The extent of compliance with visa conditions

  1. There is no evidence of any non-compliance with any visa conditions.

Degree of hardship that may be caused (financial, psychological, emotional or other hardship)

  1. The applicant told the Tribunal that he needs time to be able to get a Parenting order to see his daughter. The Tribunal acknowledge that if the applicant is to leave Australia as a result of his visa being cancelled, he may not be able to obtain the Parenting orders. However, the Tribunal places wight on the fact that the applicant has not yet commenced the family law proceedings and, on his own evidence, is not able to commence these as he does not have sufficient funds. In the Tribunal’s view, the applicant’s ability to see his daughter in such circumstances is merely hypothetical (noting also that the applicant’s visa is due to expire in late 2025 and the parenting orders may or may not be obtained by that time).
  2. The applicant told the Tribunal that he has a taxi contract for 2 years and has to pay nearly $1,600 a month for the taxi fees. He refers to his rental obligations, registration, various bills and other expenses. The Tribunal accepts that the applicant has financial obligations but is mindful that if the applicant is to leave Australia, he may not have to meet many of these expenses.
  3. The applicant told the Tribunal that he does not want to live in Australia but wants to stay here for 1-2 years and wait until his daughter is a little older so he can communicate with her. The Tribunal is mindful that the applicant’s visa would have expired in late 2025 so that even if the visa is reinstated, the applicant will not have the two years to remain in Australia. The applicant suggested that he would apply for another visa but he has not been able to identify what visa he could apply for and how he could extend his stay in Australia. The applicant then said that he would leave Australia upon the expiry of his visa.
  4. The applicant told the Tribunal that he wanted his mother to travel to Australia and to see his daughter with his mother, as it may help re-establish the relationship. However, he told the Tribunal that his mother has not travelled to Australia so far due to the high cost of the air ticket, the fact that she is looking after another grandchild in India and her physical needs. The applicant also stated that even if his mother could come to Australia, the police told him that he would still need a Parenting order before he can see his daughter. The Tribunal accepts that if the applicant’s visa is cancelled, it is unlikely that the applicant’s mother would travel to Australia but the applicant’s own evidence is that even his mother’s presence in Australia is unlikely to enable him to see the child.

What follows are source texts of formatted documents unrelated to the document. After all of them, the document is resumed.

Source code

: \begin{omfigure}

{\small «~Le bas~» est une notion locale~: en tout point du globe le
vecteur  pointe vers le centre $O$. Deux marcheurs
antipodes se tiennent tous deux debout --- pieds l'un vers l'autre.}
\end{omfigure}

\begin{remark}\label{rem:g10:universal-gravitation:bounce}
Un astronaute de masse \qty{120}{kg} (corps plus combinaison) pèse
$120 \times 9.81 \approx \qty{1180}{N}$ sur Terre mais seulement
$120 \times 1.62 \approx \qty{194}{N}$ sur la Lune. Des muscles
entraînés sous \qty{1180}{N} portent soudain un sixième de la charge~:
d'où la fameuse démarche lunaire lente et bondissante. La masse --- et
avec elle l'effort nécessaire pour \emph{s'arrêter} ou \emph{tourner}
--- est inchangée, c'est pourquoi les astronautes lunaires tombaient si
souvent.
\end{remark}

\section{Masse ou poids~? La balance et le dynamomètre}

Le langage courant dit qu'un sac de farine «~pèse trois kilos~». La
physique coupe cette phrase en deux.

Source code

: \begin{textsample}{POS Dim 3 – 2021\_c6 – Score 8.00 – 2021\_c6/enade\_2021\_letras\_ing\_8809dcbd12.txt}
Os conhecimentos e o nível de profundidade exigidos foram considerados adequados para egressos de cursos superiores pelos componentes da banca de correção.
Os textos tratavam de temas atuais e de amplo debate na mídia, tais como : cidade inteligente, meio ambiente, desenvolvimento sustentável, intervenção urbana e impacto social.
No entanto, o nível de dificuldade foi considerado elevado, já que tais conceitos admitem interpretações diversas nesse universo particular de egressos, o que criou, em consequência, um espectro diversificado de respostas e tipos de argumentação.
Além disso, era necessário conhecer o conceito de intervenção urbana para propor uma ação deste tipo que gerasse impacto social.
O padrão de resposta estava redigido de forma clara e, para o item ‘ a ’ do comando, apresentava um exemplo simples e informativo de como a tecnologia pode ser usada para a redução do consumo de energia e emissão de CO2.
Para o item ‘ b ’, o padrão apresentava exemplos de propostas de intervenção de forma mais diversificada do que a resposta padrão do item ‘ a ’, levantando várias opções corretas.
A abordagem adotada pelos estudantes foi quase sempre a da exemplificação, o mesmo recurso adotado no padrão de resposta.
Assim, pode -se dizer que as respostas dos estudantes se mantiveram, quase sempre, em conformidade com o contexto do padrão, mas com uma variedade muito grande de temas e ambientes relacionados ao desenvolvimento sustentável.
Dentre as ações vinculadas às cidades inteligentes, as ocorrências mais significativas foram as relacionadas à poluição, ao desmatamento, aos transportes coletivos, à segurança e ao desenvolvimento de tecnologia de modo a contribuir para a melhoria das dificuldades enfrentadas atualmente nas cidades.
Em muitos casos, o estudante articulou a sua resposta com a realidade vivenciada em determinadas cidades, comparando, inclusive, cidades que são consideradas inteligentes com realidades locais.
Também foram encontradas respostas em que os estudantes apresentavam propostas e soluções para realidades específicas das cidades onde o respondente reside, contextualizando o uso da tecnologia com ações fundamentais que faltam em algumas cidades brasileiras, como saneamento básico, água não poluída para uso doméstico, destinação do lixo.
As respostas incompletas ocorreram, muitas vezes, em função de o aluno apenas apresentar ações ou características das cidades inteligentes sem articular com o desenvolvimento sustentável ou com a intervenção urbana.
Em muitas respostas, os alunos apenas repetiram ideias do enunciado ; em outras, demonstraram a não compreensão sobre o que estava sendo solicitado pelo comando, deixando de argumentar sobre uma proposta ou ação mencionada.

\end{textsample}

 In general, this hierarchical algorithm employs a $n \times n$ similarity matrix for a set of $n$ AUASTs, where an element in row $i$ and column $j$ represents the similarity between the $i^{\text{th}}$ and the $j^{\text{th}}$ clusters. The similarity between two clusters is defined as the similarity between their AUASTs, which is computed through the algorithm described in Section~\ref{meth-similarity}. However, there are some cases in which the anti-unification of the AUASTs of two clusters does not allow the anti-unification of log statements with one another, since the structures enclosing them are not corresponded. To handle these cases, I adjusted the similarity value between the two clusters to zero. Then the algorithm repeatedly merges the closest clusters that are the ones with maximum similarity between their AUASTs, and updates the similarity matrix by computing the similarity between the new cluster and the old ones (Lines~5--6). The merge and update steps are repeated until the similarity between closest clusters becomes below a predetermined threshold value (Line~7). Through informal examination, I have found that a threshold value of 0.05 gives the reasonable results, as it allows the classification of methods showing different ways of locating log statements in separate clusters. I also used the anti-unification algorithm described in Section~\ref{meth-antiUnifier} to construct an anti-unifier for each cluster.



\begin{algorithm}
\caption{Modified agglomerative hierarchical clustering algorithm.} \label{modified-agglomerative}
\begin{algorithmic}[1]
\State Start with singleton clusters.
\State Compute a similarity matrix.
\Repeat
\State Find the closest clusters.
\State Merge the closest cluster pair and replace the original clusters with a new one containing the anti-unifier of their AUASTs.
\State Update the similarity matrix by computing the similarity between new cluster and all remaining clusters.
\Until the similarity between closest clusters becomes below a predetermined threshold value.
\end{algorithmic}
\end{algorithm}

Circumstances in which ground of cancellation arose

  1. The ground for cancellation arises because the applicant, who was granted the visa on the basis of being a secondary applicant, is no longer a member of the family unit of the primary visa holder. The applicant told the Tribunal that there was no family violence in their relationship.

Past and present behaviour of the visa holder towards the department

  1. Nothing adverse is known about the applicant’s past and present behaviour towards the Department.

Whether there would be consequential cancellations under s 140

  1. There are no persons whose visa would be subject to consequential cancellation.

Whether there are mandatory legal consequences, such as whether cancellation would result in the visa holder being unlawful and liable to detention and removal, or whether detention is a possible consequence of cancellation and if so, for how long, or whether there are provisions in the Act which prevent the person from making a valid visa application without the Minister’s intervention

  1. If the applicant’s visa is cancelled and unless he is granted another visa, the applicant will be an unlawful non-citizen and may be detained. There is no suggestion that he will be detained indefinitely. The Tribunal acknowledges that unless the applicant is granted another visa, he may be subject to possible removal from Australia and he would be subject to an exclusion period in relation to some future visa applications. There are no provisions in the Act which prevent the applicant from making a valid visa application without the Minister’s intervention although there are limited types of visas for which the applicant may be able to apply onshore due to the operation of s. 48.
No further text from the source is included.